As Michelle began to relay the information to the sheriff’s station, Hannah turned the truck around. This took several minutes as the road was narrow, and they couldn’t be of much help if they wound up stuck in the ditch. Her window was still down and she realized that the squeal of brakes and loud crashes had stopped. With the exception of a car horn that had stuck, the night was eerily silent. And then, just as she was about to pull out onto the access road that paralleled the highway, sirens wailed in the distance. Help was coming, and from the sounds of the breaking glass and impacts they’d heard only seconds before, it wasn’t a moment too soon.

Hannah and Michelle traveled forward on the access road, grateful that they weren’t in the path of the approaching emergency vehicles. They spotted three squad cars, two ambulances, and the Lake Eden fire truck. All had sirens wailing and lights flashing as they approached the accident scene.

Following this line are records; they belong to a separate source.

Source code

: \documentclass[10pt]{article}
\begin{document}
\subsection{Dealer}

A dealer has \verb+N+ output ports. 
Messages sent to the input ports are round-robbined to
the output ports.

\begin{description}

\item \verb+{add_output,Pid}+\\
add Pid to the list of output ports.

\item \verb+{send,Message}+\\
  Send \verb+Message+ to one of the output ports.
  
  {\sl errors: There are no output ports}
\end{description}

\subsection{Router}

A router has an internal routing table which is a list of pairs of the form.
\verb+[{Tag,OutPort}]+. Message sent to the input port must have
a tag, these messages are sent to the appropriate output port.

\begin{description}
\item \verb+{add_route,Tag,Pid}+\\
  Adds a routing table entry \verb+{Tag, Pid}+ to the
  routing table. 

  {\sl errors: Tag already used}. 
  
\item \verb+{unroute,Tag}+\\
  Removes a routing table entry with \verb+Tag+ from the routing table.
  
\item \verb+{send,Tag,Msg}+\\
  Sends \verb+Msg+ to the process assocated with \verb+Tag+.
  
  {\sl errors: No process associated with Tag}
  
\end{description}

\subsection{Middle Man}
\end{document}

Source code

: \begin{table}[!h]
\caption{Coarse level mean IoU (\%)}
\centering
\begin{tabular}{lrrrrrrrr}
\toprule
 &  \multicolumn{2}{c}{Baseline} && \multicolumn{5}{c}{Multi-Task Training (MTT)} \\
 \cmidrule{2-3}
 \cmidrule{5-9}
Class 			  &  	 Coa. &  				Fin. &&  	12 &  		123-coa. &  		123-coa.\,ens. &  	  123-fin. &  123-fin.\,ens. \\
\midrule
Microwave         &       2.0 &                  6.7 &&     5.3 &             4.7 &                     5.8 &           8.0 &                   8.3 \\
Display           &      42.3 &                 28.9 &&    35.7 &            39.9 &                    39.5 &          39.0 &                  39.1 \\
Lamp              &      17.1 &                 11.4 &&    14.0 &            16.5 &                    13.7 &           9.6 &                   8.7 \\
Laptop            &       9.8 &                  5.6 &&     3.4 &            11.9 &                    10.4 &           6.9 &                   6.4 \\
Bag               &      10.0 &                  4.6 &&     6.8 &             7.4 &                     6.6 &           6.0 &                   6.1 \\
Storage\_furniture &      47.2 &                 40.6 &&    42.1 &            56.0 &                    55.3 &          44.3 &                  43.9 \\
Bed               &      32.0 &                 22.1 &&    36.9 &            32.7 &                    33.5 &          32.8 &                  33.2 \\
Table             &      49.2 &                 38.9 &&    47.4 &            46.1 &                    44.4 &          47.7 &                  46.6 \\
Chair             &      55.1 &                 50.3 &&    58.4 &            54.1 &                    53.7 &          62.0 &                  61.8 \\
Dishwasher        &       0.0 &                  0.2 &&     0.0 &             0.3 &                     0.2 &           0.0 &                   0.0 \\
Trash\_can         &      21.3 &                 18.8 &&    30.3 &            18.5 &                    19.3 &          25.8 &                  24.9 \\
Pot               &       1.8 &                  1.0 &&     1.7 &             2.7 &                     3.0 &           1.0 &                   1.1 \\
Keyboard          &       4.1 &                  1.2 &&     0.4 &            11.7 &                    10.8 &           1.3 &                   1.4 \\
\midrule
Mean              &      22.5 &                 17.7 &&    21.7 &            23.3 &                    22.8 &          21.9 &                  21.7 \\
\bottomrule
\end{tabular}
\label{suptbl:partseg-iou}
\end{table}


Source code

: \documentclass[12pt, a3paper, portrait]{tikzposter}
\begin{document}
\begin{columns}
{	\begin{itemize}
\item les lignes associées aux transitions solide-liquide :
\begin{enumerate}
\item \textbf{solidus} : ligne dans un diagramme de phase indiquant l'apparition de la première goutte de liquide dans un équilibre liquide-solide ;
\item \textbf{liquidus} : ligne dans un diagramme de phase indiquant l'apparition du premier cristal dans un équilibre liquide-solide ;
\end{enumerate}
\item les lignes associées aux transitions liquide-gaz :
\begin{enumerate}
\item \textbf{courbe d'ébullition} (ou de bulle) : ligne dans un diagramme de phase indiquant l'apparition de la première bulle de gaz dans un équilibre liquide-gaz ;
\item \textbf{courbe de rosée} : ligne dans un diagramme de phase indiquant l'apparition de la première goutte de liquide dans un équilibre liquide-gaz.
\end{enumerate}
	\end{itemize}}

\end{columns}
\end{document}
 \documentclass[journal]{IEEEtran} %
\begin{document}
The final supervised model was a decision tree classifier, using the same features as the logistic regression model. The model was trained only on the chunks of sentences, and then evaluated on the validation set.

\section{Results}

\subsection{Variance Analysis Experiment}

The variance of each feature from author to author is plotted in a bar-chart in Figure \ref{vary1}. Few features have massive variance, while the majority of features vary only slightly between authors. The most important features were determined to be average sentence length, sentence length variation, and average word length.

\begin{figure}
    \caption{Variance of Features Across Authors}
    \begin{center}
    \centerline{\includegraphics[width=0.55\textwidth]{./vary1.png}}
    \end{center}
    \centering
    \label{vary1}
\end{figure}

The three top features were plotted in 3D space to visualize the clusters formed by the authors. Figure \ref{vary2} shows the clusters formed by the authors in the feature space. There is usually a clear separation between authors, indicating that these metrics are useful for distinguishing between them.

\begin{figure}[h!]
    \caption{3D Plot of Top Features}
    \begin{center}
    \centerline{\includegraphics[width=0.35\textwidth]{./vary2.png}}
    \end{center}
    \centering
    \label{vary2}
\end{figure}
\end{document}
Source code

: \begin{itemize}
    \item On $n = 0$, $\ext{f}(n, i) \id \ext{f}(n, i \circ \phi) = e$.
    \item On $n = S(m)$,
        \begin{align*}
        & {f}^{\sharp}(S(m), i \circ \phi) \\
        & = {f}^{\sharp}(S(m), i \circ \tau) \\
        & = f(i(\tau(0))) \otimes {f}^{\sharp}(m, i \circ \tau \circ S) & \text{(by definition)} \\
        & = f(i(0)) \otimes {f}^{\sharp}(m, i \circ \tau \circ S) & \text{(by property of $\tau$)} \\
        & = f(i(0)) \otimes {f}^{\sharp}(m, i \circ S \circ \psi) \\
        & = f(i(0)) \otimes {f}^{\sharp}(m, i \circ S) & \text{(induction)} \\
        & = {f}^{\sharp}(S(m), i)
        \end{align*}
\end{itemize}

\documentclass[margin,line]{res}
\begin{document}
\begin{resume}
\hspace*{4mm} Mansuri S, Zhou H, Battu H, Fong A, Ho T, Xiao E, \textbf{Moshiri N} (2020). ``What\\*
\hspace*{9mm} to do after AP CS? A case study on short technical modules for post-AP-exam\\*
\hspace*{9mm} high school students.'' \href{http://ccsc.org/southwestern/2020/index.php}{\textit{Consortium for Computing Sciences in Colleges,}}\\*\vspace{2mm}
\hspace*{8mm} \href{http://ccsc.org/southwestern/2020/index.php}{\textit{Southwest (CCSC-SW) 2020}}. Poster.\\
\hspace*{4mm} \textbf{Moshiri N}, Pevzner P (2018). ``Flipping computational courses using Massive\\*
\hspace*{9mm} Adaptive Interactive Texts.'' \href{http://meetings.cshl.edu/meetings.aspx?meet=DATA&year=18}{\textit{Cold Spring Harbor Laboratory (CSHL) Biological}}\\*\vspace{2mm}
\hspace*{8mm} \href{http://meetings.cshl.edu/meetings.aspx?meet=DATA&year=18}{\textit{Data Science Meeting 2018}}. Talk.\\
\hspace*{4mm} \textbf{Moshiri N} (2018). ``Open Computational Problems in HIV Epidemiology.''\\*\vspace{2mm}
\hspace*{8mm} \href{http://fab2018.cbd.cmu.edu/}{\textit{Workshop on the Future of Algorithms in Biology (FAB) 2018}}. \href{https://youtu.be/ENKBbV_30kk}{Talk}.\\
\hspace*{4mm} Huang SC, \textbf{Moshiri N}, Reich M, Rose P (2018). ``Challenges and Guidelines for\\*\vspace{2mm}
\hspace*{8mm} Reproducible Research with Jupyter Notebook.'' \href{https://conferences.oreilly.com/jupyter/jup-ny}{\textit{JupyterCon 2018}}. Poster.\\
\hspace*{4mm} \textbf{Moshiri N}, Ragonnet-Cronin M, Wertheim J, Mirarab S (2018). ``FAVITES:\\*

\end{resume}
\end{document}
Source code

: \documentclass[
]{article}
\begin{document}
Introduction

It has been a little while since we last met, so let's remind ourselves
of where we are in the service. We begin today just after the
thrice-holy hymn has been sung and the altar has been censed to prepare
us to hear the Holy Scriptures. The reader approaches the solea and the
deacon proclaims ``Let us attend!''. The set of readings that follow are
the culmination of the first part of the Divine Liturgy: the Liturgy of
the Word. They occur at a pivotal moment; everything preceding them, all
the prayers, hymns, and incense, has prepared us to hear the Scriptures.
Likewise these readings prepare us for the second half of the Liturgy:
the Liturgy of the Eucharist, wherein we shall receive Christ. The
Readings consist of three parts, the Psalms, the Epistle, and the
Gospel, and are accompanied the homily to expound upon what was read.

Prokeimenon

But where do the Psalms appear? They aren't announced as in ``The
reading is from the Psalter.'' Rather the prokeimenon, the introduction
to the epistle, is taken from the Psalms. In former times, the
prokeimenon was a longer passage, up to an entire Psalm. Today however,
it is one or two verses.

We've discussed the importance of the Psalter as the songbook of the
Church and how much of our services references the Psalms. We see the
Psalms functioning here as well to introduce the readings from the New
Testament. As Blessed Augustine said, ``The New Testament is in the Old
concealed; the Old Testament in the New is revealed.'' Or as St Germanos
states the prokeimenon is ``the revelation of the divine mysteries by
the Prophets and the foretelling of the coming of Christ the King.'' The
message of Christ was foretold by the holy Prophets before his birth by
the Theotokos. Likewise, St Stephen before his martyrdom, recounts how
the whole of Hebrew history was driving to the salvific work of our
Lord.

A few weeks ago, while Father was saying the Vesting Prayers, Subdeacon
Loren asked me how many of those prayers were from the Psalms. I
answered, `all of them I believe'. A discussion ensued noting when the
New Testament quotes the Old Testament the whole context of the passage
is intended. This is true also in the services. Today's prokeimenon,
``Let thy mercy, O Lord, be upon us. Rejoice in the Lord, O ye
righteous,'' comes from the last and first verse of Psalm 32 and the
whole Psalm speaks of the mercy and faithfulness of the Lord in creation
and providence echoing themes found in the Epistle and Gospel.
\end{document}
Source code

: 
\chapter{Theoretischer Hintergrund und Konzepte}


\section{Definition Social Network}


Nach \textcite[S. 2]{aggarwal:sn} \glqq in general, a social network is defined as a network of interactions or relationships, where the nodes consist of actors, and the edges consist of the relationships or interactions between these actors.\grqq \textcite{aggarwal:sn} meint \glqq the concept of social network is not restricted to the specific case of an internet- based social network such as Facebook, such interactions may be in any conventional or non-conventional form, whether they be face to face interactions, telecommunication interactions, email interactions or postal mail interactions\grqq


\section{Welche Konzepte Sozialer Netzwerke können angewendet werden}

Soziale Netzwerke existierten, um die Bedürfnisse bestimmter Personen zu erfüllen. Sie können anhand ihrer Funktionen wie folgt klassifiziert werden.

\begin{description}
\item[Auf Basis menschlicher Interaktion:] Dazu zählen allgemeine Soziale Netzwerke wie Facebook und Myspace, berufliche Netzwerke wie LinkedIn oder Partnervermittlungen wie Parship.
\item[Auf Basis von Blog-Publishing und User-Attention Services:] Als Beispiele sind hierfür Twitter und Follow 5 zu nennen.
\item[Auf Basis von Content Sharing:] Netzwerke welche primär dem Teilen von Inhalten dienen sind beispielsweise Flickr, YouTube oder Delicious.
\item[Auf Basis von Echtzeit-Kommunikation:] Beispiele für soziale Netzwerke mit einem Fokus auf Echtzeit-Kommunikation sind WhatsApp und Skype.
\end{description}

“It’s bad,” Michelle said, as they got close enough to see the twisted wreckage.

“I know. Look up there on the left about fifty feet ahead.

There’s a bus upside down in the ditch. And there’s so much wreckage spread out on the road, I don’t think the emergency vehicles can get to it.”

“You’re right. They’ll have to hike in and it’s a ways. Let’s get as close as we can on the access road and walk in through the ditch. I took a class in first aid and maybe I can do something to help. At least we can try to get the bus doors open so the passengers can get out.”

Hannah drove forward until she was adjacent to the overturned bus. Then both sisters got out of Hannah’s cookie truck and hurried down the steep, tree-lined bank.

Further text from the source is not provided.